• [Task goal]:
All of the entries need to be repeated exactly. Leave nothing out.

• [Source data]:
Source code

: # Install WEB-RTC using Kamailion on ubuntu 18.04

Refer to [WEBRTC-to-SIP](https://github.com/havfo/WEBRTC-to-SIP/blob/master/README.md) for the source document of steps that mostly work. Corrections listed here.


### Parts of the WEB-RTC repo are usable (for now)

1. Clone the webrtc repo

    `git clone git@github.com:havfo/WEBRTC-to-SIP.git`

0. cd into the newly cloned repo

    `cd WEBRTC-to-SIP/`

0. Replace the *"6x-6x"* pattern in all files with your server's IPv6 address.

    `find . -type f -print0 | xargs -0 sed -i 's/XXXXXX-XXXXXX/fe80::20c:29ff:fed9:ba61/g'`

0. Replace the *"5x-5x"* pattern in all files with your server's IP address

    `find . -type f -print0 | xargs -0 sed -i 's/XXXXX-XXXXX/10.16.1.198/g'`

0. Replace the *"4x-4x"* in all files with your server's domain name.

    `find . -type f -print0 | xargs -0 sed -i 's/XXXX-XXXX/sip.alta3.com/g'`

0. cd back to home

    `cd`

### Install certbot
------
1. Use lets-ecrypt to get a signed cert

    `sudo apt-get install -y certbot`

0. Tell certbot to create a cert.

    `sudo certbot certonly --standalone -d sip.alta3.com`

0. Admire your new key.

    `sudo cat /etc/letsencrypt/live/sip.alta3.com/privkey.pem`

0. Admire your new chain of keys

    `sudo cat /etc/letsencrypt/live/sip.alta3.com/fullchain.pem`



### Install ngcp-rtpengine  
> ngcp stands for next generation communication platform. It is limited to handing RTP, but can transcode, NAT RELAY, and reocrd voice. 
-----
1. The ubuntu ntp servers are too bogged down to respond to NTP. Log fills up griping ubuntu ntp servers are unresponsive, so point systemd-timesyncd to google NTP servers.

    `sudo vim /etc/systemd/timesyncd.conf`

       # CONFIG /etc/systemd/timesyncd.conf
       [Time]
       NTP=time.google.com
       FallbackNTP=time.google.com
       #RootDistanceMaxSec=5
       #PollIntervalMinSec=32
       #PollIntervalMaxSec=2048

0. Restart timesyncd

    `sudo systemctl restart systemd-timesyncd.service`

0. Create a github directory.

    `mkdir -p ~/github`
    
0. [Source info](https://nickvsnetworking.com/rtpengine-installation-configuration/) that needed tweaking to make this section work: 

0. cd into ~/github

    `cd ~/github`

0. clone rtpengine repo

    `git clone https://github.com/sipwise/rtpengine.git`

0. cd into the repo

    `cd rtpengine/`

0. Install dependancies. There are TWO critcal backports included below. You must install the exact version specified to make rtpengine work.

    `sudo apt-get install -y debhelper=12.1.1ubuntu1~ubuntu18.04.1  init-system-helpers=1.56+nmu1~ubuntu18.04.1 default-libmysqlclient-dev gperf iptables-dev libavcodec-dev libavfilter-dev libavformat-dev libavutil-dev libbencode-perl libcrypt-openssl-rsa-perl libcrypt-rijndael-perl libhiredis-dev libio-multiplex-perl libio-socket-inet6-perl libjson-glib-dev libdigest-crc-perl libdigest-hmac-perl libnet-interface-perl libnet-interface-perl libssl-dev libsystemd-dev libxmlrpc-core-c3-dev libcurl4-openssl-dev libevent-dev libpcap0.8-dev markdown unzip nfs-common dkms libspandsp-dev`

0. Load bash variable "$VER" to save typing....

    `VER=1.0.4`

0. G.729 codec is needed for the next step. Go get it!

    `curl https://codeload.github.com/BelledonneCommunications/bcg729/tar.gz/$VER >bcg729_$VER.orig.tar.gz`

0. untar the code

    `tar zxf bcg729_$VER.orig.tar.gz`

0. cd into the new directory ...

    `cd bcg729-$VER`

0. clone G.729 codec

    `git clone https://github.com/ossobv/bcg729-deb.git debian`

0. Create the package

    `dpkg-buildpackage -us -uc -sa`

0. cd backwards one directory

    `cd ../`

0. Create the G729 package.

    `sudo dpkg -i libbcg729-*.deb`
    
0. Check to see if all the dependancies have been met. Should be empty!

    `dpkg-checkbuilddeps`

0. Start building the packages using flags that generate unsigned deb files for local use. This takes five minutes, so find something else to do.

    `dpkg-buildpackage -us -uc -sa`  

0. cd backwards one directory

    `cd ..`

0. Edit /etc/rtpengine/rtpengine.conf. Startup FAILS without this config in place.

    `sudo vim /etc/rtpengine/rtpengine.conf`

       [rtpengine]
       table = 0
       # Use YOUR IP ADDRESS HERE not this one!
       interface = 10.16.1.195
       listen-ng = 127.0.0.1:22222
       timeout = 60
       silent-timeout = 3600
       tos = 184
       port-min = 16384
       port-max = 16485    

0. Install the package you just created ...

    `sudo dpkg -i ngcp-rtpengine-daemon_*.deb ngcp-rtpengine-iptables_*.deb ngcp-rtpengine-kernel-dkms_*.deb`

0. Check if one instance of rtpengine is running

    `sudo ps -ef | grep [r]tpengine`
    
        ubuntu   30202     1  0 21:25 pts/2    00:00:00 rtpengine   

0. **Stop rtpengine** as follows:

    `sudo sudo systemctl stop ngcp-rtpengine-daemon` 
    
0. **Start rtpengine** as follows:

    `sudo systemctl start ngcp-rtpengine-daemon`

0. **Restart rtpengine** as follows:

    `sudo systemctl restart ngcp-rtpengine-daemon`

• [Result]:
Source code

: # Install WEB-RTC using Kamailion on ubuntu 18.04

Refer to [WEBRTC-to-SIP](https://github.com/havfo/WEBRTC-to-SIP/blob/master/README.md) for the source document of steps that mostly work. Corrections listed here.


### Parts of the WEB-RTC repo are usable (for now)

1. Clone the webrtc repo

    `git clone git@github.com:havfo/WEBRTC-to-SIP.git`

0. cd into the newly cloned repo

    `cd WEBRTC-to-SIP/`

0. Replace the *"6x-6x"* pattern in all files with your server's IPv6 address.

    `find . -type f -print0 | xargs -0 sed -i 's/XXXXXX-XXXXXX/fe80::20c:29ff:fed9:ba61/g'`

0. Replace the *"5x-5x"* pattern in all files with your server's IP address

    `find . -type f -print0 | xargs -0 sed -i 's/XXXXX-XXXXX/10.16.1.198/g'`

0. Replace the *"4x-4x"* in all files with your server's domain name.

    `find . -type f -print0 | xargs -0 sed -i 's/XXXX-XXXX/sip.alta3.com/g'`

0. cd back to home

    `cd`

### Install certbot
------
1. Use lets-ecrypt to get a signed cert

    `sudo apt-get install -y certbot`

0. Tell certbot to create a cert.

    `sudo certbot certonly --standalone -d sip.alta3.com`

0. Admire your new key.

    `sudo cat /etc/letsencrypt/live/sip.alta3.com/privkey.pem`

0. Admire your new chain of keys

    `sudo cat /etc/letsencrypt/live/sip.alta3.com/fullchain.pem`



### Install ngcp-rtpengine  
> ngcp stands for next generation communication platform. It is limited to handing RTP, but can transcode, NAT RELAY, and reocrd voice. 
-----
1. The ubuntu ntp servers are too bogged down to respond to NTP. Log fills up griping ubuntu ntp servers are unresponsive, so point systemd-timesyncd to google NTP servers.

    `sudo vim /etc/systemd/timesyncd.conf`

       # CONFIG /etc/systemd/timesyncd.conf
       [Time]
       NTP=time.google.com
       FallbackNTP=time.google.com
       #RootDistanceMaxSec=5
       #PollIntervalMinSec=32
       #PollIntervalMaxSec=2048

0. Restart timesyncd

    `sudo systemctl restart systemd-timesyncd.service`

0. Create a github directory.

    `mkdir -p ~/github`
    
0. [Source info](https://nickvsnetworking.com/rtpengine-installation-configuration/) that needed tweaking to make this section work: 

0. cd into ~/github

    `cd ~/github`

0. clone rtpengine repo

    `git clone https://github.com/sipwise/rtpengine.git`

0. cd into the repo

    `cd rtpengine/`

0. Install dependancies. There are TWO critcal backports included below. You must install the exact version specified to make rtpengine work.

    `sudo apt-get install -y debhelper=12.1.1ubuntu1~ubuntu18.04.1  init-system-helpers=1.56+nmu1~ubuntu18.04.1 default-libmysqlclient-dev gperf iptables-dev libavcodec-dev libavfilter-dev libavformat-dev libavutil-dev libbencode-perl libcrypt-openssl-rsa-perl libcrypt-rijndael-perl libhiredis-dev libio-multiplex-perl libio-socket-inet6-perl libjson-glib-dev libdigest-crc-perl libdigest-hmac-perl libnet-interface-perl libnet-interface-perl libssl-dev libsystemd-dev libxmlrpc-core-c3-dev libcurl4-openssl-dev libevent-dev libpcap0.8-dev markdown unzip nfs-common dkms libspandsp-dev`

0. Load bash variable "$VER" to save typing....

    `VER=1.0.4`

0. G.729 codec is needed for the next step. Go get it!

    `curl https://codeload.github.com/BelledonneCommunications/bcg729/tar.gz/$VER >bcg729_$VER.orig.tar.gz`

0. untar the code

    `tar zxf bcg729_$VER.orig.tar.gz`

0. cd into the new directory ...

    `cd bcg729-$VER`

0. clone G.729 codec

    `git clone https://github.com/ossobv/bcg729-deb.git debian`

0. Create the package

    `dpkg-buildpackage -us -uc -sa`

0. cd backwards one directory

    `cd ../`

0. Create the G729 package.

    `sudo dpkg -i libbcg729-*.deb`
    
0. Check to see if all the dependancies have been met. Should be empty!

    `dpkg-checkbuilddeps`

0. Start building the packages using flags that generate unsigned deb files for local use. This takes five minutes, so find something else to do.

    `dpkg-buildpackage -us -uc -sa`  

0. cd backwards one directory

    `cd ..`

0. Edit /etc/rtpengine/rtpengine.conf. Startup FAILS without this config in place.

    `sudo vim /etc/rtpengine/rtpengine.conf`

       [rtpengine]
       table = 0
       # Use YOUR IP ADDRESS HERE not this one!
       interface = 10.16.1.195
       listen-ng = 127.0.0.1:22222
       timeout = 60
       silent-timeout = 3600
       tos = 184
       port-min = 16384
       port-max = 16485    

0. Install the package you just created ...

    `sudo dpkg -i ngcp-rtpengine-daemon_*.deb ngcp-rtpengine-iptables_*.deb ngcp-rtpengine-kernel-dkms_*.deb`

0. Check if one instance of rtpengine is running

    `sudo ps -ef | grep [r]tpengine`
    
        ubuntu   30202     1  0 21:25 pts/2    00:00:00 rtpengine   

0. **Stop rtpengine** as follows:

    `sudo sudo systemctl stop ngcp-rtpengine-daemon` 
    
0. **Start rtpengine** as follows:

    `sudo systemctl start ngcp-rtpengine-daemon`

0. **Restart rtpengine** as follows:

    `sudo systemctl restart ngcp-rtpengine-daemon`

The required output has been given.